En publiant une version remaniée de sa thèse de doctorat, Élie Tenenbaum, coordonnateur du Laboratoire de Recherche sur la Défense (LRD) de l’Ifri, nous plonge dans une passionnante histoire de la guerre irrégulière. Il définit cette forme de guerre comme prenant le contre-pied de la modernité occidentale : « Là où la guerre régulière met en avant la puissance de feu et les formations linéaires, la guerre irrégulière lui préfère la mobilité, le combat de tirailleurs et la guérilla » ; elle mêle combattants et non-combattants, ne respecte pas un ordre international fondé sur les États, et ses partisans ont une motivation politique qui les distingue des soldats.

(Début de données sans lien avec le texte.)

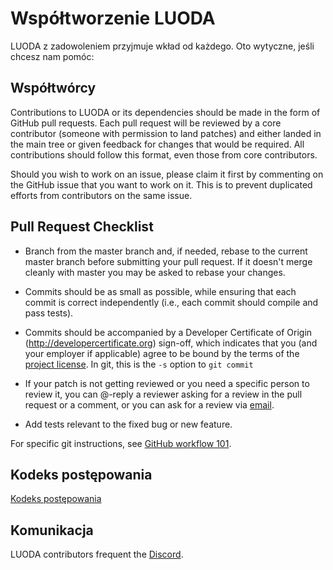 # Współtworzenie LUODA

LUODA z zadowoleniem przyjmuje wkład od każdego. Oto wytyczne, jeśli chcesz nam pomóc:

## Współtwórcy

Contributions to LUODA or its dependencies should be made in the form of GitHub
pull requests. Each pull request will be reviewed by a core contributor
(someone with permission to land patches) and either landed in the main tree or
given feedback for changes that would be required. All contributions should
follow this format, even those from core contributors.

Should you wish to work on an issue, please claim it first by commenting on
the GitHub issue that you want to work on it. This is to prevent duplicated
efforts from contributors on the same issue.

## Pull Request Checklist

- Branch from the master branch and, if needed, rebase to the current master
  branch before submitting your pull request. If it doesn't merge cleanly with
  master you may be asked to rebase your changes.

- Commits should be as small as possible, while ensuring that each commit is
  correct independently (i.e., each commit should compile and pass tests).

- Commits should be accompanied by a Developer Certificate of Origin
  (http://developercertificate.org) sign-off, which indicates that you (and
  your employer if applicable) agree to be bound by the terms of the
  [project license](../LICENCE). In git, this is the `-s` option to `git commit`

- If your patch is not getting reviewed or you need a specific person to review
  it, you can @-reply a reviewer asking for a review in the pull request or a
  comment, or you can ask for a review via [email](mailto:info@rustdesk.com).

- Add tests relevant to the fixed bug or new feature.

For specific git instructions, see [GitHub workflow 101](https://github.com/servo/servo/wiki/GitHub-workflow).

## Kodeks postępowania

[Kodeks postępowania](CODE_OF_CONDUCT-PL.md)

## Komunikacja

LUODA contributors frequent the [Discord](https://discord.gg/nDceKgxnkV).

L’auteur a une démarche à la fois chronologique et thématique. Sa démonstration est centrée sur une série de « passeurs stratégiques » (Lansdale, Galula, Trinquier, Melnik, Maloubier, etc.), et sur la circulation internationale des idées liées à la guerre irrégulière. Son odyssée débute en 1914, et l’on croise dans les premières pages T. E. Lawrence, la révolution russe et les guerres coloniales. La « Deuxième Guerre mondiale irrégulière » est bien mise en avant via les actions spéciales de la France Libre, ou encore celles de Jedburgh. La période de la guerre froide couvre la plus grande partie de l’étude. Elle est d’abord envisagée sous l’angle de la propagande et de la subversion entre 1946 et 1954. La guerre psychologique sert alors à affaiblir le moral de l’ennemi communiste, mais s’adresse aussi directement aux populations des démocraties occidentales. Au même moment, la guerre irrégulière est réactivée pour se préparer à une éventuelle invasion soviétique ; c’est par exemple l’objet du concept stay-behind.
Après s’être penché sur la doctrine maoïste de la guerre révolutionnaire, Élie Tenenbaum s’attache aux guerres de décolonisation. L’Indochine d’abord, avec ses tentatives de pacification ou ses maquis, mais aussi les transferts qui s’opèrent vers les Américains via la mission Lansdale. La campagne britannique en Malaisie (1948-1960) ensuite, dont l’influence marque encore les théoriciens de la contre-insurrection. Puis une autre école qui exerce « une véritable fascination sur de nombreux pays occidentaux » est analysée : la guerre contre-révolutionnaire menée par la France en Algérie (1954-1962). La guerre américaine au Vietnam (1961-1973) fait l’objet de deux solides chapitres. On y voit clairement le poids des influences théoriques britanniques et françaises dans la seule guerre irrégulière où les États-Unis se soient totalement investis.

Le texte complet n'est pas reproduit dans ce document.